In the early 1500s, Maximilian sought to commemorate his achievements in a piece of imperial propaganda. He ordered the completion of the Triumphal Procession, a series of woodblock prints spanning 54m in total length as a result. Conceived by Maximilian himself and an Austrian cartographer before being worked on by several artists, including Albrecht Dürer and Hans Brugkmair, the series depicted a fantastical allegorical train of carriages containing the emperor’s subjects proclaiming his glory. One such group was the warriors of Calicut, a sixteenth-century term denoting Americans. Half-dressed in feather skirts and headdresses, erroneously clutching European bladed spears, the ensemble reflected the new cognizance of America in the Habsburg mind. On another plate, the people of Calicut appear; bare-breasted women carrying bountiful produce, tending to oxen and rams while one features a monkey combing her hair and headdress. Maximilian sanctioned an accompanying verse to reinforce his association to the Calicut and ties, though imaginary, to the New World: “The Emperor in his warlike pride, conquering nations far and wide, has brought beneath our Empire’s yoke the far-off Calicuttish folk,” ran the verse.[ii] Although no actual conquests had been made in the name of the emperor, such inclusion of New World figures alongside other subjects projected an involvement in the New World.

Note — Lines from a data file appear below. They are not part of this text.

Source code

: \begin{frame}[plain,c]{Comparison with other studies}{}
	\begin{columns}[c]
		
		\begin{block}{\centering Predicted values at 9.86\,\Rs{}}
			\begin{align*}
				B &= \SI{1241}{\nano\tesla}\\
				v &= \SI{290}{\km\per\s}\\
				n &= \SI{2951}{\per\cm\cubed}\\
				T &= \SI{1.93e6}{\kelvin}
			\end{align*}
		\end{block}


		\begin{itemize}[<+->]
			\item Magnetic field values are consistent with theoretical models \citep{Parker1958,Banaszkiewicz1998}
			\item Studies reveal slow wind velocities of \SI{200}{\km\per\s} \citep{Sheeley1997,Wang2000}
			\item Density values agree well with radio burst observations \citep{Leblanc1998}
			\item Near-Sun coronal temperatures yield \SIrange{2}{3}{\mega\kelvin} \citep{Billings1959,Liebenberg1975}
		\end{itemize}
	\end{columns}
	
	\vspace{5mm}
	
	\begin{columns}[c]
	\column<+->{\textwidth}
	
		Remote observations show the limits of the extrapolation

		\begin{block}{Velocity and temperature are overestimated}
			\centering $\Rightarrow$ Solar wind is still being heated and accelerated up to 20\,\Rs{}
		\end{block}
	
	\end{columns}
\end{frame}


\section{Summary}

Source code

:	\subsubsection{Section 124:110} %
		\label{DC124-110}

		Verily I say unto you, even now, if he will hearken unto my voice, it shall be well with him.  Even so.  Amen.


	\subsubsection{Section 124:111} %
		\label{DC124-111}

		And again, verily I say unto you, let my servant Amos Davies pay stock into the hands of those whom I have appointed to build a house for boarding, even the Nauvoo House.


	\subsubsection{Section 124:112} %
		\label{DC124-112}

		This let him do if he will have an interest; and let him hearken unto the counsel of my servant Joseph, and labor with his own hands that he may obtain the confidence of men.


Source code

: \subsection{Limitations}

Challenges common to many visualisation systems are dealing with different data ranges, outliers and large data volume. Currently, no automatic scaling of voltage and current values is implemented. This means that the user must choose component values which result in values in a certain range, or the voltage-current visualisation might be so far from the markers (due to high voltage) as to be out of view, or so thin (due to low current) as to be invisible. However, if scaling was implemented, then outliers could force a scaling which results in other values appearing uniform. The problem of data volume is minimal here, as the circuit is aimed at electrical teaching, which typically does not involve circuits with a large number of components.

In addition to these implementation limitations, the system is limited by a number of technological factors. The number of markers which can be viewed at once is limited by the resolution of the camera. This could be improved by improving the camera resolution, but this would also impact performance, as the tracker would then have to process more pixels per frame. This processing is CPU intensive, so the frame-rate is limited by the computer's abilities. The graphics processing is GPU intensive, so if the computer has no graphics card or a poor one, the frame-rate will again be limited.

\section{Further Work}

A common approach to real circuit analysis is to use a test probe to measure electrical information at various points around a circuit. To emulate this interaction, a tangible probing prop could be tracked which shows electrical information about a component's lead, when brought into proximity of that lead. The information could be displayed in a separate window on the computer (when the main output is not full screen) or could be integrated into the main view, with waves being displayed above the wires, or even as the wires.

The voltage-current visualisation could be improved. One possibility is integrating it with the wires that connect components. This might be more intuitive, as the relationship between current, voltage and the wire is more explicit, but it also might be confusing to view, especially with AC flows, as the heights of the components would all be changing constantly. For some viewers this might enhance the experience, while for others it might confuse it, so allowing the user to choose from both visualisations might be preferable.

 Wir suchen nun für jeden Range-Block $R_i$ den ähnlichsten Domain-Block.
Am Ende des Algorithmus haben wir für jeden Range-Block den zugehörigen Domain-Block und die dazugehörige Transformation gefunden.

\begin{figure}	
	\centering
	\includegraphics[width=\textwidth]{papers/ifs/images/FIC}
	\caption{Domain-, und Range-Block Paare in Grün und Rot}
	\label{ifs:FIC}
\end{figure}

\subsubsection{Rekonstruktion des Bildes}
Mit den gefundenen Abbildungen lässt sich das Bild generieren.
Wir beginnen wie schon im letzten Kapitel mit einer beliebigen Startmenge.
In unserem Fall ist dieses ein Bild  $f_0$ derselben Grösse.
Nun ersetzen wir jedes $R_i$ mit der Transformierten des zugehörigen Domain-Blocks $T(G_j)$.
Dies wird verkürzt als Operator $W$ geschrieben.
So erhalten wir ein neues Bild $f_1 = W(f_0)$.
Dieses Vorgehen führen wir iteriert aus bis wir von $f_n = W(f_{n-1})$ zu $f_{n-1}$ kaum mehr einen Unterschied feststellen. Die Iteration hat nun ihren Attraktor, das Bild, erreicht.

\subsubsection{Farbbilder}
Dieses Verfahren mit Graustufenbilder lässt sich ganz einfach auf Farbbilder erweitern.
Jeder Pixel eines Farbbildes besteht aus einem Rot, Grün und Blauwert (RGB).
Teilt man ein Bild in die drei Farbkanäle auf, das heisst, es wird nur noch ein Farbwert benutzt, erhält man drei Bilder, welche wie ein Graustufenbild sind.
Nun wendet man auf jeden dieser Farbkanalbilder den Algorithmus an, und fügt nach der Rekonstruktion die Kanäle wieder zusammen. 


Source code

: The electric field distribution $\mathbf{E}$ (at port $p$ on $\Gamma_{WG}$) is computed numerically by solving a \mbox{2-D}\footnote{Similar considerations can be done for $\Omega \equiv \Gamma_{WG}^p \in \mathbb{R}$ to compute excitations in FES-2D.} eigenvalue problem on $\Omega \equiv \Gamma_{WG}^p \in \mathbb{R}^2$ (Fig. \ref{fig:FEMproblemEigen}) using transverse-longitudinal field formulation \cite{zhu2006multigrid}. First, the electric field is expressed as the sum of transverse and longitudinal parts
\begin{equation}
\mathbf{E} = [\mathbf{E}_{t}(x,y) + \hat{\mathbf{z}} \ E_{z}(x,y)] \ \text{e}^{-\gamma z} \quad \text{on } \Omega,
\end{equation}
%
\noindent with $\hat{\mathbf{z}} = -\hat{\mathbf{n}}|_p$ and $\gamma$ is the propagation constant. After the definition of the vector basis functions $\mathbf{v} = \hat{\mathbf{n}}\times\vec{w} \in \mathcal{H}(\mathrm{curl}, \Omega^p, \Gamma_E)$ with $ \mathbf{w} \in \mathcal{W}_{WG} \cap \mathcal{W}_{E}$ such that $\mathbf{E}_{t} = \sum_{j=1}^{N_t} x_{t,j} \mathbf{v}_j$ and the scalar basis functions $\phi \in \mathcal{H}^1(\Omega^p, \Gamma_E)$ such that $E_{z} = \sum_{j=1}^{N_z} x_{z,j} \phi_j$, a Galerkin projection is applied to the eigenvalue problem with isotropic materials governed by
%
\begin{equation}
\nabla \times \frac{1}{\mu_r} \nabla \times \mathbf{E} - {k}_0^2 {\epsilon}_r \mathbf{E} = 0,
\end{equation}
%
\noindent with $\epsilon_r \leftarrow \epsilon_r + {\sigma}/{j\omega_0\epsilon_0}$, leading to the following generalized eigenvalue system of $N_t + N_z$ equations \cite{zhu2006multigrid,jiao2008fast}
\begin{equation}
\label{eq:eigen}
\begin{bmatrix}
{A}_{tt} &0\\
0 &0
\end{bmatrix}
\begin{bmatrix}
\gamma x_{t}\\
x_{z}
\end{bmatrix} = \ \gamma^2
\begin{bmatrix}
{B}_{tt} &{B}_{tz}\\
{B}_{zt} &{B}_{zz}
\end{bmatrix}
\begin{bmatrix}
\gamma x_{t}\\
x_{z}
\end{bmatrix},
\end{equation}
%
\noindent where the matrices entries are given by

Maximillian laid further claim to an unfamiliar New World in his plans for the Triumphal Arch, which included the ‘1,500 islands’—a reference to Columbus’s letter about 1,400 sighted islands in the New World—as one of his patrimonial crests adorning the monument.[iii] Such was Maximillian’s public desire to be associated with the Americas, it was only fitting that the first Latin publications by German publishers of Amerigo Vespucci’s voyages—which capitulated his prominence and helped enshrine the name America for the new continent—bore dedications to Maximilian, thus propagating his association and building up this myth.[iv] By incorporating America, Maximilian served to revitalise his image as a modern ruler, bringing the new, wondrous and exotic to the people in such public processions and prints. He was the first but by no means the last Habsburg ruler to seek to power through association with America.
Amassing New World objects for semi-private display was another route to utilise America for personal enhancement. The Emperors from Maximilian I through to Rudolf II all collected New World curiosities for their wonder cabinets (Wunderkammern). Maximilian’s daughter, Margaret of Austria was one of the earliest collectors owing to her brief second marriage to Don Juan, son of Ferdinand and Isabella of Spain in the 1490s. Perhaps more realistically than her father, she saw herself as a future ruler over the newfound dominions over which the Spanish monarchs had claimed complete sovereignty. By 1524, she had acquired nearly 200 New World artefacts.[v] Emperor Ferdinand I (1503-1564), who was born and raised in Spain, prized his collection of Americana as examples of the most ingenious objects he owned. His son and heir, Maximilian II (1527-1576), followed much the same interest as his father, instructing his ambassador in Madrid to collect the rarest and most spectacular New World objects. Ferdinand I’s other son, Ferdinand (1529-1595) who ruled as a sovereign in the secundogeniture of the Tyrol and Further Austria, also placed great value on obtaining and exhibiting Americana. His most notable possessions included Aztec feather garments, headdresses, and shields.[vi]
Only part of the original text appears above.